This is a two-fold exercise for me.
The principle tagline is "Code by Ed, Tests by AI"
I'm writing all of the algorithms and data structures (mostly so I can stay relevant.) As I get older and spend more time in meetings, I want to keep my hands on the keyboard as much as time allows.
My code probably sucks, but that's ok. Feel free to send me recommendations for what to do with the rest of my career at [email protected].

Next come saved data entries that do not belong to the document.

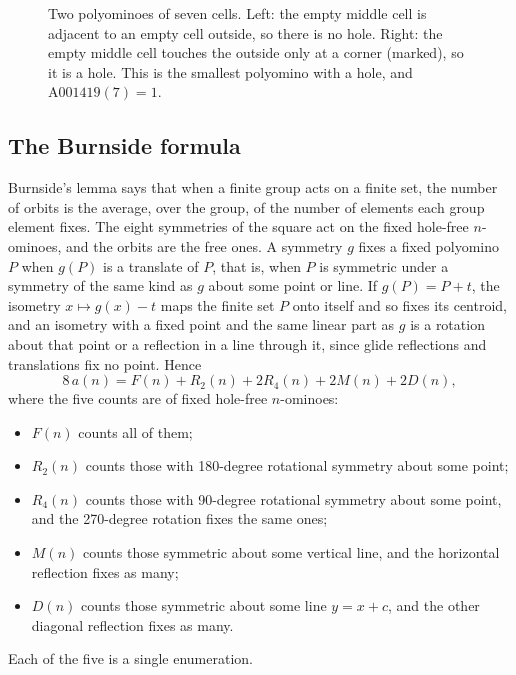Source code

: \documentclass[11pt]{a000104}
\numberwithin{equation}{section}
\begin{document}
\begin{figure}[!htbp]
  \centering
  \caption{Two polyominoes of seven cells. Left: the empty middle cell is adjacent to an empty cell outside, so there is no hole. Right: the empty middle cell touches the outside only at a corner (marked), so it is a hole. This is the smallest polyomino with a hole, and $\text{A001419}(7) = 1$.}
  \label{fig:heptominoes}
\end{figure}

\subsection{The Burnside formula}

Burnside's lemma says that when a finite group acts on a finite set, the number of orbits is the average, over the group, of the number of elements each group element fixes.
The eight symmetries of the square act on the fixed hole-free $n$-ominoes, and the orbits are the free ones.
A symmetry $g$ fixes a fixed polyomino $P$ when $g(P)$ is a translate of $P$, that is, when $P$ is symmetric under a symmetry of the same kind as $g$ about some point or line.
If $g(P) = P + t$, the isometry $x \mapsto g(x) - t$ maps the finite set $P$ onto itself and so fixes its centroid, and an isometry with a fixed point and the same linear part as $g$ is a rotation about that point or a reflection in a line through it, since glide reflections and translations fix no point.
Hence
\begin{equation}\label{eq:burnside}
  8\,a(n) = F(n) + R_2(n) + 2R_4(n) + 2M(n) + 2D(n),
\end{equation}
where the five counts are of fixed hole-free $n$-ominoes:
\begin{itemize}
  \item $F(n)$ counts all of them;
  \item $R_2(n)$ counts those with 180-degree rotational symmetry about some point;
  \item $R_4(n)$ counts those with 90-degree rotational symmetry about some point, and the 270-degree rotation fixes the same ones;
  \item $M(n)$ counts those symmetric about some vertical line, and the horizontal reflection fixes as many;
  \item $D(n)$ counts those symmetric about some line $y = x + c$, and the other diagonal reflection fixes as many.
\end{itemize}
Each of the five is a single enumeration.
\end{document}
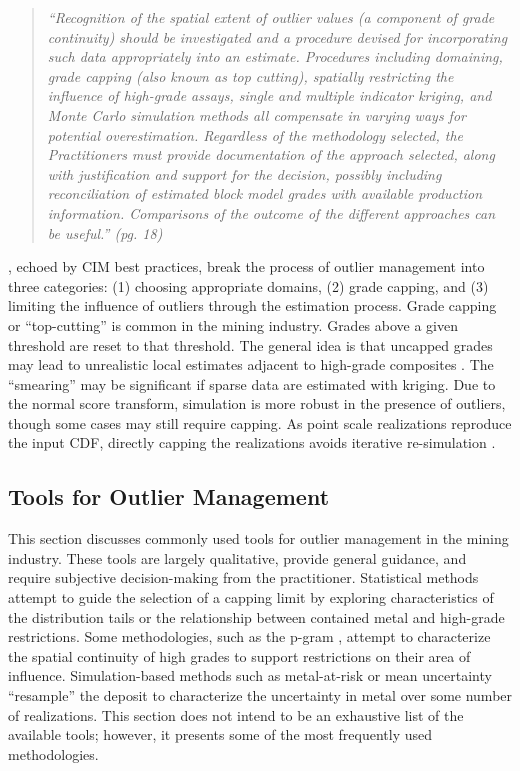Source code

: \blockquote{\textit{``Recognition of the spatial extent of outlier values (a component of grade continuity) should be investigated and a procedure devised for incorporating such data appropriately into an estimate. Procedures including domaining, grade capping (also known as top cutting), spatially restricting the influence of high-grade assays, single and multiple indicator kriging, and Monte Carlo simulation methods all compensate in varying ways for potential overestimation. Regardless of the methodology selected, the Practitioners must provide documentation of the approach selected, along with justification and support for the decision, possibly including reconciliation of estimated block model grades with available production information. Comparisons of the outcome of the different approaches can be useful.'' (pg. 18)}}

\cite{leuangthong2015dealing}, echoed by CIM best practices, break the process of outlier management into three categories: (1) choosing appropriate domains, (2) grade capping, and (3) limiting the influence of outliers through the estimation process. Grade capping or ``top-cutting'' is common in the mining industry. Grades above a given threshold are reset to that threshold. The general idea is that uncapped grades may lead to unrealistic local estimates adjacent to high-grade composites \citep{nowak2013suggestions}. The ``smearing'' may be significant if sparse data are estimated with kriging. Due to the normal score transform, simulation is more robust in the presence of outliers, though some cases may still require capping. As point scale realizations reproduce the input \gls{CDF}, directly capping the realizations avoids iterative re-simulation \citep{harding2023probabilistic}.

\subsection{Tools for Outlier Management}
\label{subsec:02tools}

This section discusses commonly used tools for outlier management in the mining industry. These tools are largely qualitative, provide general guidance, and require subjective decision-making from the practitioner. Statistical methods attempt to guide the selection of a capping limit by exploring characteristics of the distribution tails or the relationship between contained metal and high-grade restrictions. Some methodologies, such as the p-gram \citep{nowak2019optimal}, attempt to characterize the spatial continuity of high grades to support restrictions on their area of influence. Simulation-based methods such as metal-at-risk \citep{parker2006} or mean uncertainty \citep{nowak2013suggestions} ``resample'' the deposit to characterize the uncertainty in metal over some number of realizations. This section does not intend to be an exhaustive list of the available tools; however, it presents some of the most frequently used methodologies.

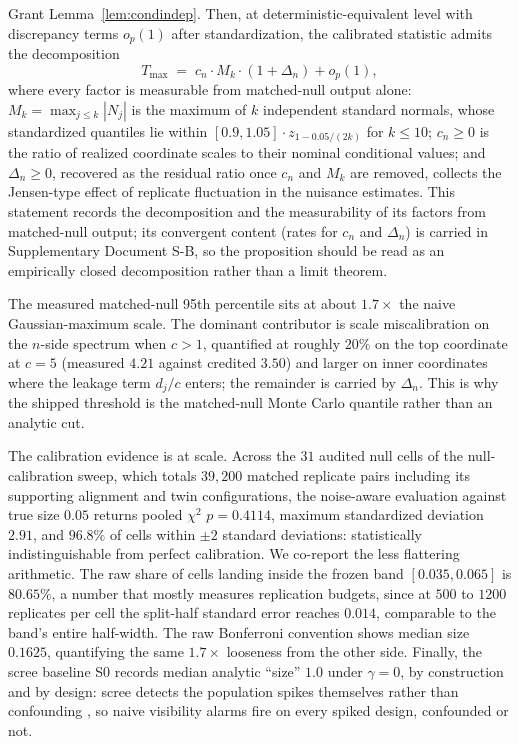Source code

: \begin{remark}
\label{prop:nullfactor}
Grant Lemma~\ref{lem:condindep}. Then, at deterministic-equivalent level with discrepancy terms $o_p(1)$ after standardization, the calibrated statistic admits the decomposition
\[
T_{\max}\;=\;c_n\cdot M_k\cdot(1+\Delta_n)+o_p(1),
\]
where every factor is measurable from matched-null output alone: $M_k=\max_{j\le k}|N_j|$ is the maximum of $k$ independent standard normals, whose standardized quantiles lie within $[0.9,1.05]\cdot z_{1-0.05/(2k)}$ for $k\le10$; $c_n\ge0$ is the ratio of realized coordinate scales to their nominal conditional values; and $\Delta_n\ge0$, recovered as the residual ratio once $c_n$ and $M_k$ are removed, collects the Jensen-type effect of replicate fluctuation in the nuisance estimates. This statement records the decomposition and the measurability of its factors from matched-null output; its convergent content (rates for $c_n$ and $\Delta_n$) is carried in Supplementary Document S-B, so the proposition should be read as an empirically closed decomposition rather than a limit theorem.
\end{remark}

The measured matched-null 95th percentile sits at about $1.7\times$ the naive Gaussian-maximum scale. The dominant contributor is scale miscalibration on the $n$-side spectrum when $c>1$, quantified at roughly $20\%$ on the top coordinate at $c=5$ (measured $4.21$ against credited $3.50$) and larger on inner coordinates where the leakage term $d_j/c$ enters; the remainder is carried by $\Delta_n$. This is why the shipped threshold is the matched-null Monte Carlo quantile rather than an analytic cut.

The calibration evidence is at scale. Across the $31$ audited null cells of the null-calibration sweep, which totals $39{,}200$ matched replicate pairs including its supporting alignment and twin configurations, the noise-aware evaluation against true size $0.05$ returns pooled $\chi^2$ $p=0.4114$, maximum standardized deviation $2.91$, and $96.8\%$ of cells within $\pm 2$ standard deviations: statistically indistinguishable from perfect calibration. We co-report the less flattering arithmetic. The raw share of cells landing inside the frozen band $[0.035,0.065]$ is $80.65\%$, a number that mostly measures replication budgets, since at $500$ to $1200$ replicates per cell the split-half standard error reaches $0.014$, comparable to the band's entire half-width. The raw Bonferroni convention shows median size $0.1625$, quantifying the same $1.7\times$ looseness from the other side. Finally, the scree baseline S0 records median analytic ``size'' $1.0$ under $\gamma=0$, by construction and by design: scree detects the population spikes themselves rather than confounding \citep{johnstone2001distribution}, so naive visibility alarms fire on every spiked design, confounded or not.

The second aspect is to use AI more in my daily work.... as a result the tests are fully AI generated.
-
AI tool(s) (Claude, Junie, Copilot, Jetbrains AI Assistant, Cursor, etc.) get "first whack" for tests.
-
YES.. I do swap out tool(s) haphazardly to play around with the results.
-
YES.. I do iterate on the prompts to increase the tests.
-
YES.. I try VERY VERY hard to keep the tests unchanged by the AI. My primary metrics are "readability and functional accuracy". As long as the tests work and they are reasonble "understandable", I won't touch them.
-
YES.. I have and will intervene and write the damn tests when AI fails.
Most of the tools being used are Junie / AI Assistant (Jetbrains), leveraging Claude Sonnet 4.
I've compared results by using Claude directly. (Most of the results are close enough to assume that either system could generate the tests).
When some tests fail, the AI applications want to change the algorithm / data structure code. I've updated my prompts to request human validation w/ mixed results. (Junie flat out ignores this most of the time).